Segment Open

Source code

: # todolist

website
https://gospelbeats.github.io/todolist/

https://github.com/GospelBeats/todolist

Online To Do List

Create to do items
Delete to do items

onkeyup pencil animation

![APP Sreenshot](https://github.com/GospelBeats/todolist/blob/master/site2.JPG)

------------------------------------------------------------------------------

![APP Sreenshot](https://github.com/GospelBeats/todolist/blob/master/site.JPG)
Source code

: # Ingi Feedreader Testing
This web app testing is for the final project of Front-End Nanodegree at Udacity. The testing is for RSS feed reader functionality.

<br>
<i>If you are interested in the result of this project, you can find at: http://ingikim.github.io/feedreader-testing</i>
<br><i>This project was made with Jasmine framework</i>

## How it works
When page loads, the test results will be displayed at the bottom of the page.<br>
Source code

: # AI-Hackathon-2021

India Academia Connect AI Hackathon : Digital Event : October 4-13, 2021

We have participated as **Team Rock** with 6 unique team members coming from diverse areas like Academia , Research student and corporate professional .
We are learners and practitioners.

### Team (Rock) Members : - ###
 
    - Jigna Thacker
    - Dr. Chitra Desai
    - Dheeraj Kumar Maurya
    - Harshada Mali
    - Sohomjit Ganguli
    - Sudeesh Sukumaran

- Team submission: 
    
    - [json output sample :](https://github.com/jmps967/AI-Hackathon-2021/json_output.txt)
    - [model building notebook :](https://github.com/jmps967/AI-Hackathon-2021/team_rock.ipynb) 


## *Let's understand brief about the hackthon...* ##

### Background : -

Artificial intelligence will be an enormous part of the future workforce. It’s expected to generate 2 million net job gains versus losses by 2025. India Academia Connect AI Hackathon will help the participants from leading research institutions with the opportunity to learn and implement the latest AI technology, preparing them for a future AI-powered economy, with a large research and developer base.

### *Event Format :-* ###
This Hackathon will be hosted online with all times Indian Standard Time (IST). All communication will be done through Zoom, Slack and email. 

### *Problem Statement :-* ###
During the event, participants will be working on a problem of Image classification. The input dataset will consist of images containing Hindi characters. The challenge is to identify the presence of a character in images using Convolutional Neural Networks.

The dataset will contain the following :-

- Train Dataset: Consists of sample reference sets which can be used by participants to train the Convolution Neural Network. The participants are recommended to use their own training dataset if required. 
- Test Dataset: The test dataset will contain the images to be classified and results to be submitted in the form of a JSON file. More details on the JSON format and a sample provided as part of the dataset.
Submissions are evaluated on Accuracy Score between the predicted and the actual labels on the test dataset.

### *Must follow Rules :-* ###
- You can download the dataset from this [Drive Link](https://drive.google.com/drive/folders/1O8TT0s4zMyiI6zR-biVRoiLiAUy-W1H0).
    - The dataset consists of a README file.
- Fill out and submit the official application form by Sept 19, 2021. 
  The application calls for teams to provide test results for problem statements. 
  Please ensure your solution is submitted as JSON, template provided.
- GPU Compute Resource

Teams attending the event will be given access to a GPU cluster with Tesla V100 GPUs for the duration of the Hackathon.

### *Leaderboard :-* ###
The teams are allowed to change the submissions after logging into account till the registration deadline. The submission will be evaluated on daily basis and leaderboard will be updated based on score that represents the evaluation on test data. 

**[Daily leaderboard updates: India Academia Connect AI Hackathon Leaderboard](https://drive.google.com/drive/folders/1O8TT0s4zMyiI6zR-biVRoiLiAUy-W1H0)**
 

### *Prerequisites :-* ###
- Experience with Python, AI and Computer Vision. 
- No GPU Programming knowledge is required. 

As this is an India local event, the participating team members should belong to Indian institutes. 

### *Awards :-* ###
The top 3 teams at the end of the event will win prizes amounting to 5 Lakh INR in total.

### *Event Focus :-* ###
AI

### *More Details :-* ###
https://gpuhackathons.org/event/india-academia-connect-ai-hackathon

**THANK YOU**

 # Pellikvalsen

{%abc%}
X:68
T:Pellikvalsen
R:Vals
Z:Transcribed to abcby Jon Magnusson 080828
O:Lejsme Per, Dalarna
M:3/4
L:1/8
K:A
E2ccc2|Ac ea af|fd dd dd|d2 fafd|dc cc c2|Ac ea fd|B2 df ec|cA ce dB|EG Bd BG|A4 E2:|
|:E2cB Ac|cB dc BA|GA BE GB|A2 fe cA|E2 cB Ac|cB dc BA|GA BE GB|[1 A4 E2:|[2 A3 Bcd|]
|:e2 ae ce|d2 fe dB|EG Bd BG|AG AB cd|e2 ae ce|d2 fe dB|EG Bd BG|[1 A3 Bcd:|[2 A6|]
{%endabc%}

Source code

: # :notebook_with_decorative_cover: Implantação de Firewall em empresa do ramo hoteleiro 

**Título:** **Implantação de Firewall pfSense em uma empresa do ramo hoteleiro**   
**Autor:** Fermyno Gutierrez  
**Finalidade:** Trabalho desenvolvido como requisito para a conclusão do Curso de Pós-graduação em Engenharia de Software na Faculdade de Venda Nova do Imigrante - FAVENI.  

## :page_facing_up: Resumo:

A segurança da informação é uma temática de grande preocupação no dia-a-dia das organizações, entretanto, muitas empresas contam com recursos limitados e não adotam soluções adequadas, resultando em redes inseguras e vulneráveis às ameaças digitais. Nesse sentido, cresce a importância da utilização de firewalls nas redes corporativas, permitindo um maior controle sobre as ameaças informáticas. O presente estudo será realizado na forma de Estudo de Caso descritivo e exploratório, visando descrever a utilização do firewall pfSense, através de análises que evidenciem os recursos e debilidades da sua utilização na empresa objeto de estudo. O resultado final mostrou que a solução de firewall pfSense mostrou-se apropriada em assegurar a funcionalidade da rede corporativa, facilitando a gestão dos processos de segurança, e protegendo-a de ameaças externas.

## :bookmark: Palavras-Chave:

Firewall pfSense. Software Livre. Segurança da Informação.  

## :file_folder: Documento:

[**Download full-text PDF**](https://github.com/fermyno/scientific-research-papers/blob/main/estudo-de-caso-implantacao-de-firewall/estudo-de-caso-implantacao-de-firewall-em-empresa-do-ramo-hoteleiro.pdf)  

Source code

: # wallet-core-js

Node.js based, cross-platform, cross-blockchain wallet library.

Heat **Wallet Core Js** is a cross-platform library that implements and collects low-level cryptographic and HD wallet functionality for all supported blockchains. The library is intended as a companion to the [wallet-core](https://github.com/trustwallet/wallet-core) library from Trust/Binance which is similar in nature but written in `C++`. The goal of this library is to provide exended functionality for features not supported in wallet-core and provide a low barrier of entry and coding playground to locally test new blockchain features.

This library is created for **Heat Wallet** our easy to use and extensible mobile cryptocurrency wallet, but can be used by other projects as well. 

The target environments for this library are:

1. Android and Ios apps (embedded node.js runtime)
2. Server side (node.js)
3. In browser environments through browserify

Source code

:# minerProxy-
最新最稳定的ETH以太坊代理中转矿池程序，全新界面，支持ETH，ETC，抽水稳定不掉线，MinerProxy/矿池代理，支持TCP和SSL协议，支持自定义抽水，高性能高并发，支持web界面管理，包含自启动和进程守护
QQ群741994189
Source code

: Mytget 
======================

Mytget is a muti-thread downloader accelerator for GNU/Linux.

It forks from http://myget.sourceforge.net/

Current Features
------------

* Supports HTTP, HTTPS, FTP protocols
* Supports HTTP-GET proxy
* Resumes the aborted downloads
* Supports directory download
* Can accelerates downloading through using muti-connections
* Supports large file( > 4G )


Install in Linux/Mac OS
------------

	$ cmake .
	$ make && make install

Segment Closed

Each line of the listing has to be reproduced exactly.

Written reply:
Source code

: # todolist

website
https://gospelbeats.github.io/todolist/

https://github.com/GospelBeats/todolist

Online To Do List

Create to do items
Delete to do items

onkeyup pencil animation

![APP Sreenshot](https://github.com/GospelBeats/todolist/blob/master/site2.JPG)

------------------------------------------------------------------------------

![APP Sreenshot](https://github.com/GospelBeats/todolist/blob/master/site.JPG)
Source code

: # Ingi Feedreader Testing
This web app testing is for the final project of Front-End Nanodegree at Udacity. The testing is for RSS feed reader functionality.

<br>
<i>If you are interested in the result of this project, you can find at: http://ingikim.github.io/feedreader-testing</i>
<br><i>This project was made with Jasmine framework</i>

## How it works
When page loads, the test results will be displayed at the bottom of the page.<br>
Source code

: # AI-Hackathon-2021

India Academia Connect AI Hackathon : Digital Event : October 4-13, 2021

We have participated as **Team Rock** with 6 unique team members coming from diverse areas like Academia , Research student and corporate professional .
We are learners and practitioners.

### Team (Rock) Members : - ###
 
    - Jigna Thacker
    - Dr. Chitra Desai
    - Dheeraj Kumar Maurya
    - Harshada Mali
    - Sohomjit Ganguli
    - Sudeesh Sukumaran

- Team submission: 
    
    - [json output sample :](https://github.com/jmps967/AI-Hackathon-2021/json_output.txt)
    - [model building notebook :](https://github.com/jmps967/AI-Hackathon-2021/team_rock.ipynb) 


## *Let's understand brief about the hackthon...* ##

### Background : -

Artificial intelligence will be an enormous part of the future workforce. It’s expected to generate 2 million net job gains versus losses by 2025. India Academia Connect AI Hackathon will help the participants from leading research institutions with the opportunity to learn and implement the latest AI technology, preparing them for a future AI-powered economy, with a large research and developer base.

### *Event Format :-* ###
This Hackathon will be hosted online with all times Indian Standard Time (IST). All communication will be done through Zoom, Slack and email. 

### *Problem Statement :-* ###
During the event, participants will be working on a problem of Image classification. The input dataset will consist of images containing Hindi characters. The challenge is to identify the presence of a character in images using Convolutional Neural Networks.

The dataset will contain the following :-

- Train Dataset: Consists of sample reference sets which can be used by participants to train the Convolution Neural Network. The participants are recommended to use their own training dataset if required. 
- Test Dataset: The test dataset will contain the images to be classified and results to be submitted in the form of a JSON file. More details on the JSON format and a sample provided as part of the dataset.
Submissions are evaluated on Accuracy Score between the predicted and the actual labels on the test dataset.

### *Must follow Rules :-* ###
- You can download the dataset from this [Drive Link](https://drive.google.com/drive/folders/1O8TT0s4zMyiI6zR-biVRoiLiAUy-W1H0).
    - The dataset consists of a README file.
- Fill out and submit the official application form by Sept 19, 2021. 
  The application calls for teams to provide test results for problem statements. 
  Please ensure your solution is submitted as JSON, template provided.
- GPU Compute Resource

Teams attending the event will be given access to a GPU cluster with Tesla V100 GPUs for the duration of the Hackathon.

### *Leaderboard :-* ###
The teams are allowed to change the submissions after logging into account till the registration deadline. The submission will be evaluated on daily basis and leaderboard will be updated based on score that represents the evaluation on test data. 

**[Daily leaderboard updates: India Academia Connect AI Hackathon Leaderboard](https://drive.google.com/drive/folders/1O8TT0s4zMyiI6zR-biVRoiLiAUy-W1H0)**
 

### *Prerequisites :-* ###
- Experience with Python, AI and Computer Vision. 
- No GPU Programming knowledge is required. 

As this is an India local event, the participating team members should belong to Indian institutes. 

### *Awards :-* ###
The top 3 teams at the end of the event will win prizes amounting to 5 Lakh INR in total.

### *Event Focus :-* ###
AI

### *More Details :-* ###
https://gpuhackathons.org/event/india-academia-connect-ai-hackathon

**THANK YOU**

 # Pellikvalsen

{%abc%}
X:68
T:Pellikvalsen
R:Vals
Z:Transcribed to abcby Jon Magnusson 080828
O:Lejsme Per, Dalarna
M:3/4
L:1/8
K:A
E2ccc2|Ac ea af|fd dd dd|d2 fafd|dc cc c2|Ac ea fd|B2 df ec|cA ce dB|EG Bd BG|A4 E2:|
|:E2cB Ac|cB dc BA|GA BE GB|A2 fe cA|E2 cB Ac|cB dc BA|GA BE GB|[1 A4 E2:|[2 A3 Bcd|]
|:e2 ae ce|d2 fe dB|EG Bd BG|AG AB cd|e2 ae ce|d2 fe dB|EG Bd BG|[1 A3 Bcd:|[2 A6|]
{%endabc%}

Source code

: # :notebook_with_decorative_cover: Implantação de Firewall em empresa do ramo hoteleiro 

**Título:** **Implantação de Firewall pfSense em uma empresa do ramo hoteleiro**   
**Autor:** Fermyno Gutierrez  
**Finalidade:** Trabalho desenvolvido como requisito para a conclusão do Curso de Pós-graduação em Engenharia de Software na Faculdade de Venda Nova do Imigrante - FAVENI.  

## :page_facing_up: Resumo:

A segurança da informação é uma temática de grande preocupação no dia-a-dia das organizações, entretanto, muitas empresas contam com recursos limitados e não adotam soluções adequadas, resultando em redes inseguras e vulneráveis às ameaças digitais. Nesse sentido, cresce a importância da utilização de firewalls nas redes corporativas, permitindo um maior controle sobre as ameaças informáticas. O presente estudo será realizado na forma de Estudo de Caso descritivo e exploratório, visando descrever a utilização do firewall pfSense, através de análises que evidenciem os recursos e debilidades da sua utilização na empresa objeto de estudo. O resultado final mostrou que a solução de firewall pfSense mostrou-se apropriada em assegurar a funcionalidade da rede corporativa, facilitando a gestão dos processos de segurança, e protegendo-a de ameaças externas.

## :bookmark: Palavras-Chave:

Firewall pfSense. Software Livre. Segurança da Informação.  

## :file_folder: Documento:

[**Download full-text PDF**](https://github.com/fermyno/scientific-research-papers/blob/main/estudo-de-caso-implantacao-de-firewall/estudo-de-caso-implantacao-de-firewall-em-empresa-do-ramo-hoteleiro.pdf)  

Source code

: # wallet-core-js

Node.js based, cross-platform, cross-blockchain wallet library.

Heat **Wallet Core Js** is a cross-platform library that implements and collects low-level cryptographic and HD wallet functionality for all supported blockchains. The library is intended as a companion to the [wallet-core](https://github.com/trustwallet/wallet-core) library from Trust/Binance which is similar in nature but written in `C++`. The goal of this library is to provide exended functionality for features not supported in wallet-core and provide a low barrier of entry and coding playground to locally test new blockchain features.

This library is created for **Heat Wallet** our easy to use and extensible mobile cryptocurrency wallet, but can be used by other projects as well. 

The target environments for this library are:

1. Android and Ios apps (embedded node.js runtime)
2. Server side (node.js)
3. In browser environments through browserify

Source code

:# minerProxy-
最新最稳定的ETH以太坊代理中转矿池程序，全新界面，支持ETH，ETC，抽水稳定不掉线，MinerProxy/矿池代理，支持TCP和SSL协议，支持自定义抽水，高性能高并发，支持web界面管理，包含自启动和进程守护
QQ群741994189
Source code

: Mytget 
======================

Mytget is a muti-thread downloader accelerator for GNU/Linux.

It forks from http://myget.sourceforge.net/

Current Features
------------

* Supports HTTP, HTTPS, FTP protocols
* Supports HTTP-GET proxy
* Resumes the aborted downloads
* Supports directory download
* Can accelerates downloading through using muti-connections
* Supports large file( > 4G )


Install in Linux/Mac OS
------------

	$ cmake .
	$ make && make install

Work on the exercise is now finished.